Mar 24, 2004 5:11:33 AM

Most of us have went through the whole "control" issue. We either recognize problems or we feel that there is something wrong, so we decide to control our drinking. We switch from Liquor to wine or beer. We try to limit it to so many over a given period of time, etc.

If we have to try and control it, maybe there is an underlieing chance that it might be possible for it to have control over us?

The average person who doesn't have a probelm usually doesn't need to try and control it.

Mar 24, 2004 5:36:39 PM

Joi = Thanks for this update. I've been talking with a friend who's sober for 20 odd years thanks to AA and he's been giving me a lot to think about. Looking at life square in the eye, sober, is not a whole helluva lot of fun sometimes. It's real, but often really painful too.
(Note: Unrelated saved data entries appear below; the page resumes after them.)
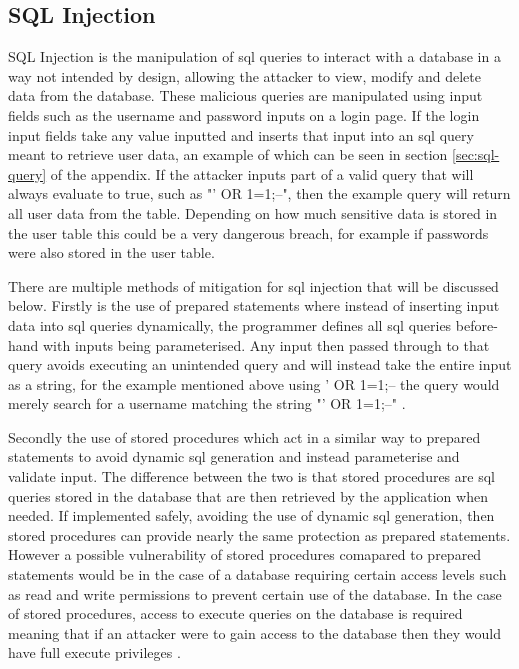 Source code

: \documentclass{ueacmpstyle}
\begin{document}
      \subsection{SQL Injection}\label{sub:SqlInjection}
      SQL Injection is the manipulation of sql queries to interact with a database in 
      a way not intended by design, allowing the attacker to view, modify and delete 
      data from the database. These malicious queries are manipulated using input 
      fields such as the username and password inputs on a login page. If the login 
      input fields take any value inputted and inserts that input into an sql query 
      meant to retrieve user data, an example of which can be seen in section 
      \ref{sec:sql-query} of the appendix. If the attacker inputs part of a valid query 
      that will always evaluate to true, such as "' OR 1=1;--", then the example query 
      will return all user data from the table. Depending on how much sensitive data 
      is stored in the user table this could be a very dangerous breach, for example 
      if passwords were also stored in the user table.

      There are multiple methods of mitigation for sql injection that will be discussed 
      below. Firstly is the use of prepared statements where instead of inserting input 
      data into sql queries dynamically, the programmer defines all sql queries before-
      hand with inputs being parameterised. Any input then passed through to that query 
      avoids executing an unintended query and will instead take the entire input as a 
      string, for the example mentioned above using ' OR 1=1;-- the query would merely 
      search for a username matching the string "' OR 1=1;--" \citep{OWASPSqlInjectionPrevention}. 

      Secondly the use of stored procedures which act in a similar way to prepared 
      statements to avoid dynamic sql generation and instead parameterise and validate 
      input. The difference between the two is that stored procedures are sql queries 
      stored in the database that are then retrieved by the application when needed. 
      If implemented safely, avoiding the use of dynamic sql generation, then stored 
      procedures can provide nearly the same protection as prepared statements. 
      However a possible vulnerability of stored procedures comapared to prepared 
      statements would be in the case of a database requiring certain access levels 
      such as read and write permissions to prevent certain use of the database. In 
      the case of stored procedures, access to execute queries on the database is 
      required meaning that if an attacker were to gain access to the database then 
      they would have full execute privileges \citep{OWASPSqlInjectionPrevention}.
\end{document}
I find not drinking does put walls between me and others at parties or anywhere there is drinking, and I don't know what to do about that. The comment above by the bartender who drinks non-alcoholic beer, allowing others to think he's drinking is very interesting -- I might try it. I find it especially uncomfortable to be invited to St. Patrick's Day parties, New Year's Eve parties, any holidays that really revolve around drinking. People get drunk and want to linger late into the night, and I get bored and tired and ready to go home. It's like not being in on a private joke.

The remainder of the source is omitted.